▸ **Extracted data entries**
Segment Open
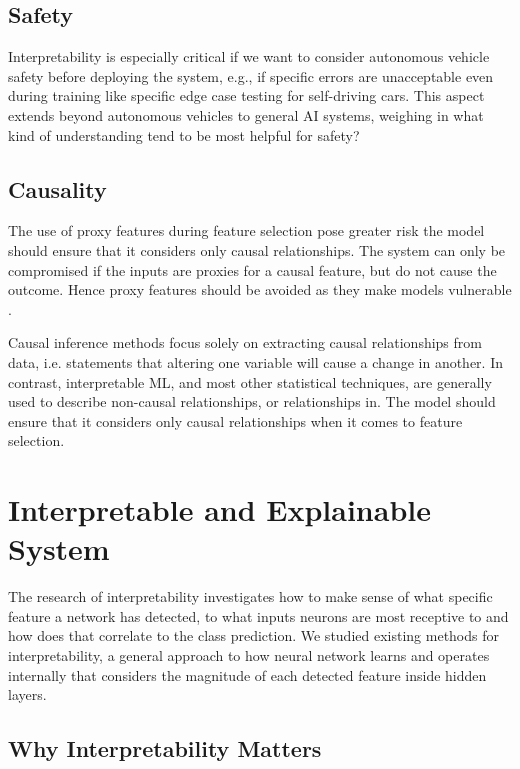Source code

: \subsection{Safety}

Interpretability is especially critical if we want to consider autonomous vehicle \cite{shannon_mattern} safety before deploying the system, e.g., if specific errors are unacceptable even during training like specific edge case testing for self-driving cars. This aspect extends beyond autonomous vehicles to general AI systems, weighing in what kind of understanding tend to be most helpful for safety?

\subsection*{Causality}

The use of proxy features during feature selection pose greater risk the model should ensure that it considers only causal relationships. The system can only be compromised if the inputs are proxies for a causal feature, but do not cause the outcome. Hence proxy features should be avoided as they make models vulnerable \cite{molnar}.

Causal inference methods focus solely on extracting causal relationships from data, i.e. statements that altering one variable will cause a change in another. In contrast, interpretable ML, and most other statistical techniques, are generally used to describe non-causal relationships, or relationships in. The model should ensure that it considers only causal relationships when it comes to feature selection.

\section{Interpretable and Explainable System}

The research of interpretability investigates how to make sense of what specific feature a network has detected, to what inputs neurons are most receptive to and how does that correlate to the class prediction. We studied existing methods for interpretability, a general approach to how neural network learns and operates internally that considers the magnitude of each detected feature inside hidden layers.

\subsection{Why Interpretability Matters}

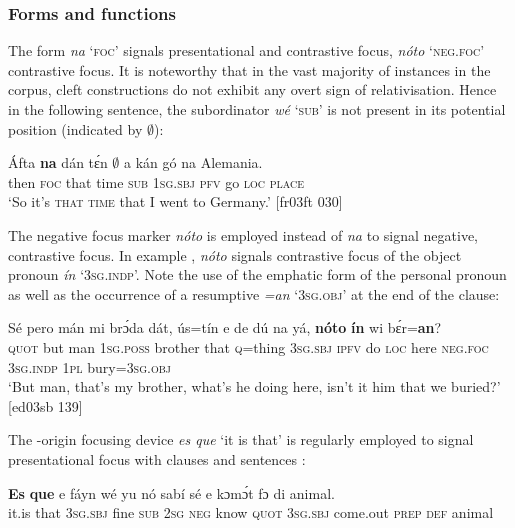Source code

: \subsubsection{Forms and functions}

The form \textit{na} ‘\textsc{foc}’ signals presentational and contrastive focus, \textit{nóto} ‘\textsc{neg}.\textsc{foc}’ contrastive focus. It is noteworthy that in the vast majority of instances in the corpus, cleft constructions do not exhibit any overt sign of relativisation. Hence in the following sentence, the subordinator \textit{wé} ‘\textsc{sub}’ is not present in its potential position (indicated by ${\emptyset}$):


\ea%
    \label{ex:key:690}
    \gll \'{A}fta    \textbf{na}  dán    tɛ́n    ${\emptyset}$  a    kán  gó  na  Alemania.\\
then  \textsc{foc}  that    time    \textsc{sub}  \textsc{1sg.sbj}  \textsc{pfv}  go  \textsc{loc}  \textsc{place}\\

\glt ‘So it’s \textsc{that} \textsc{time} that I went to Germany.’ [fr03ft 030]
\z

The negative focus marker \textit{nóto} is employed instead of \textit{na} to signal negative, contrastive focus. In example , \textit{nóto} signals contrastive focus of the object pronoun \textit{ín} ‘\textsc{3sg.indp}’. Note the use of the emphatic form of the personal pronoun as well as the occurrence of a resumptive \textit{=an} ‘\textsc{3sg.obj}’ at the end of the clause: 


\ea%
    \label{ex:key:691}
    \gll Sé    pero  mán  mi    brɔ́da  dát,    ús=tín  e    de  dú  na  yá,
\textbf{nóto}  \textbf{ín}    wi  bɛ́r=\textbf{an}?\\
\textsc{quot}    but    man  \textsc{1sg.poss}  brother  that    \textsc{q}=thing  \textsc{3sg.sbj}  \textsc{ipfv}  do  \textsc{loc}  here
\textsc{neg}.\textsc{foc}  \textsc{3sg.indp}  \textsc{1pl}  bury=\textsc{3sg.obj}\\

\glt ‘But man, that’s my brother, what’s he doing here, isn’t it him that we 
buried?’ [ed03sb 139]
\z

The -origin focusing device \textit{es que} ‘it is that’ is regularly employed to signal presentational focus with clauses and sentences : 


\ea%
    \label{ex:key:692}
    \gll \textbf{Es}  \textbf{que}   e    fáyn    wé  yu  nó  sabí    sé    e    kɔmɔ́t
fɔ  di  animal.  \\
it.is  that    \textsc{3sg.sbj}  fine    \textsc{sub}  \textsc{2sg}  \textsc{neg}  know  \textsc{quot}    \textsc{3sg.sbj}  come.out
\textsc{prep}  \textsc{def}  animal\\

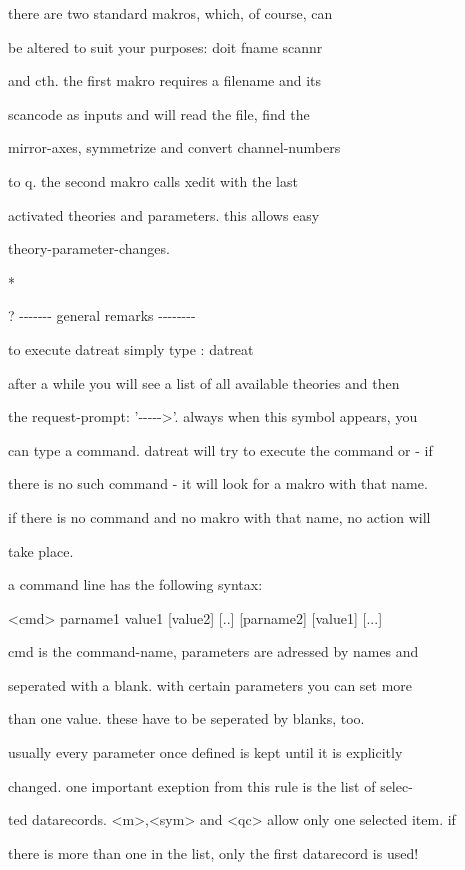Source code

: \documentclass[]{article}
\begin{document}
there are two standard makros, which, of course, can

be altered to suit your purposes: doit fname scannr

and cth. the first makro requires a filename and its

scancode as inputs and will read the file, find the

mirror-axes, symmetrize and convert channel-numbers

to q. the second makro calls xedit with the last

activated theories and parameters. this allows easy

theory-parameter-changes.

*

? -\/-\/-\/-\/-\/-\/- general remarks -\/-\/-\/-\/-\/-\/-\/-

to execute datreat simply type : datreat

after a while you will see a list of all available theories and then

the request-prompt: '-\/-\/-\/-\/-\textgreater{}'. always when this
symbol appears, you

can type a command. datreat will try to execute the command or - if

there is no such command - it will look for a makro with that name.

if there is no command and no makro with that name, no action will

take place.

a command line has the following syntax:

\textless{}cmd\textgreater{} parname1 value1 {[}value2{]} {[}..{]}
{[}parname2{]} {[}value1{]} {[}...{]}

cmd is the command-name, parameters are adressed by names and

seperated with a blank. with certain parameters you can set more

than one value. these have to be seperated by blanks, too.

usually every parameter once defined is kept until it is explicitly

changed. one important exeption from this rule is the list of selec-

ted datarecords. \textless{}m\textgreater{},\textless{}sym\textgreater{}
and \textless{}qc\textgreater{} allow only one selected item. if

there is more than one in the list, only the first datarecord is used!
\end{document}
Segment Closed
▸ **Problem to work on**
The preceding entries are to be written out again exactly, with the pictures removed.

▸ **Output**
Source code

: \subsection{Safety}

Interpretability is especially critical if we want to consider autonomous vehicle \cite{shannon_mattern} safety before deploying the system, e.g., if specific errors are unacceptable even during training like specific edge case testing for self-driving cars. This aspect extends beyond autonomous vehicles to general AI systems, weighing in what kind of understanding tend to be most helpful for safety?

\subsection*{Causality}

The use of proxy features during feature selection pose greater risk the model should ensure that it considers only causal relationships. The system can only be compromised if the inputs are proxies for a causal feature, but do not cause the outcome. Hence proxy features should be avoided as they make models vulnerable \cite{molnar}.

Causal inference methods focus solely on extracting causal relationships from data, i.e. statements that altering one variable will cause a change in another. In contrast, interpretable ML, and most other statistical techniques, are generally used to describe non-causal relationships, or relationships in. The model should ensure that it considers only causal relationships when it comes to feature selection.

\section{Interpretable and Explainable System}

The research of interpretability investigates how to make sense of what specific feature a network has detected, to what inputs neurons are most receptive to and how does that correlate to the class prediction. We studied existing methods for interpretability, a general approach to how neural network learns and operates internally that considers the magnitude of each detected feature inside hidden layers.

\subsection{Why Interpretability Matters}

Source code

: \subsubsection{Forms and functions}

The form \textit{na} ‘\textsc{foc}’ signals presentational and contrastive focus, \textit{nóto} ‘\textsc{neg}.\textsc{foc}’ contrastive focus. It is noteworthy that in the vast majority of instances in the corpus, cleft constructions do not exhibit any overt sign of relativisation. Hence in the following sentence, the subordinator \textit{wé} ‘\textsc{sub}’ is not present in its potential position (indicated by ${\emptyset}$):


\ea%
    \label{ex:key:690}
    \gll \'{A}fta    \textbf{na}  dán    tɛ́n    ${\emptyset}$  a    kán  gó  na  Alemania.\\
then  \textsc{foc}  that    time    \textsc{sub}  \textsc{1sg.sbj}  \textsc{pfv}  go  \textsc{loc}  \textsc{place}\\

\glt ‘So it’s \textsc{that} \textsc{time} that I went to Germany.’ [fr03ft 030]
\z

The negative focus marker \textit{nóto} is employed instead of \textit{na} to signal negative, contrastive focus. In example , \textit{nóto} signals contrastive focus of the object pronoun \textit{ín} ‘\textsc{3sg.indp}’. Note the use of the emphatic form of the personal pronoun as well as the occurrence of a resumptive \textit{=an} ‘\textsc{3sg.obj}’ at the end of the clause: 


\ea%
    \label{ex:key:691}
    \gll Sé    pero  mán  mi    brɔ́da  dát,    ús=tín  e    de  dú  na  yá,
\textbf{nóto}  \textbf{ín}    wi  bɛ́r=\textbf{an}?\\
\textsc{quot}    but    man  \textsc{1sg.poss}  brother  that    \textsc{q}=thing  \textsc{3sg.sbj}  \textsc{ipfv}  do  \textsc{loc}  here
\textsc{neg}.\textsc{foc}  \textsc{3sg.indp}  \textsc{1pl}  bury=\textsc{3sg.obj}\\

\glt ‘But man, that’s my brother, what’s he doing here, isn’t it him that we 
buried?’ [ed03sb 139]
\z

The -origin focusing device \textit{es que} ‘it is that’ is regularly employed to signal presentational focus with clauses and sentences : 


\ea%
    \label{ex:key:692}
    \gll \textbf{Es}  \textbf{que}   e    fáyn    wé  yu  nó  sabí    sé    e    kɔmɔ́t
fɔ  di  animal.  \\
it.is  that    \textsc{3sg.sbj}  fine    \textsc{sub}  \textsc{2sg}  \textsc{neg}  know  \textsc{quot}    \textsc{3sg.sbj}  come.out
\textsc{prep}  \textsc{def}  animal\\

Source code

: \documentclass[]{article}
\begin{document}
there are two standard makros, which, of course, can

be altered to suit your purposes: doit fname scannr

and cth. the first makro requires a filename and its

scancode as inputs and will read the file, find the

mirror-axes, symmetrize and convert channel-numbers

to q. the second makro calls xedit with the last

activated theories and parameters. this allows easy

theory-parameter-changes.

*

? -\/-\/-\/-\/-\/-\/- general remarks -\/-\/-\/-\/-\/-\/-\/-

to execute datreat simply type : datreat

after a while you will see a list of all available theories and then

the request-prompt: '-\/-\/-\/-\/-\textgreater{}'. always when this
symbol appears, you

can type a command. datreat will try to execute the command or - if

there is no such command - it will look for a makro with that name.

if there is no command and no makro with that name, no action will

take place.

a command line has the following syntax:

\textless{}cmd\textgreater{} parname1 value1 {[}value2{]} {[}..{]}
{[}parname2{]} {[}value1{]} {[}...{]}

cmd is the command-name, parameters are adressed by names and

seperated with a blank. with certain parameters you can set more

than one value. these have to be seperated by blanks, too.

usually every parameter once defined is kept until it is explicitly

changed. one important exeption from this rule is the list of selec-

ted datarecords. \textless{}m\textgreater{},\textless{}sym\textgreater{}
and \textless{}qc\textgreater{} allow only one selected item. if

there is more than one in the list, only the first datarecord is used!
\end{document}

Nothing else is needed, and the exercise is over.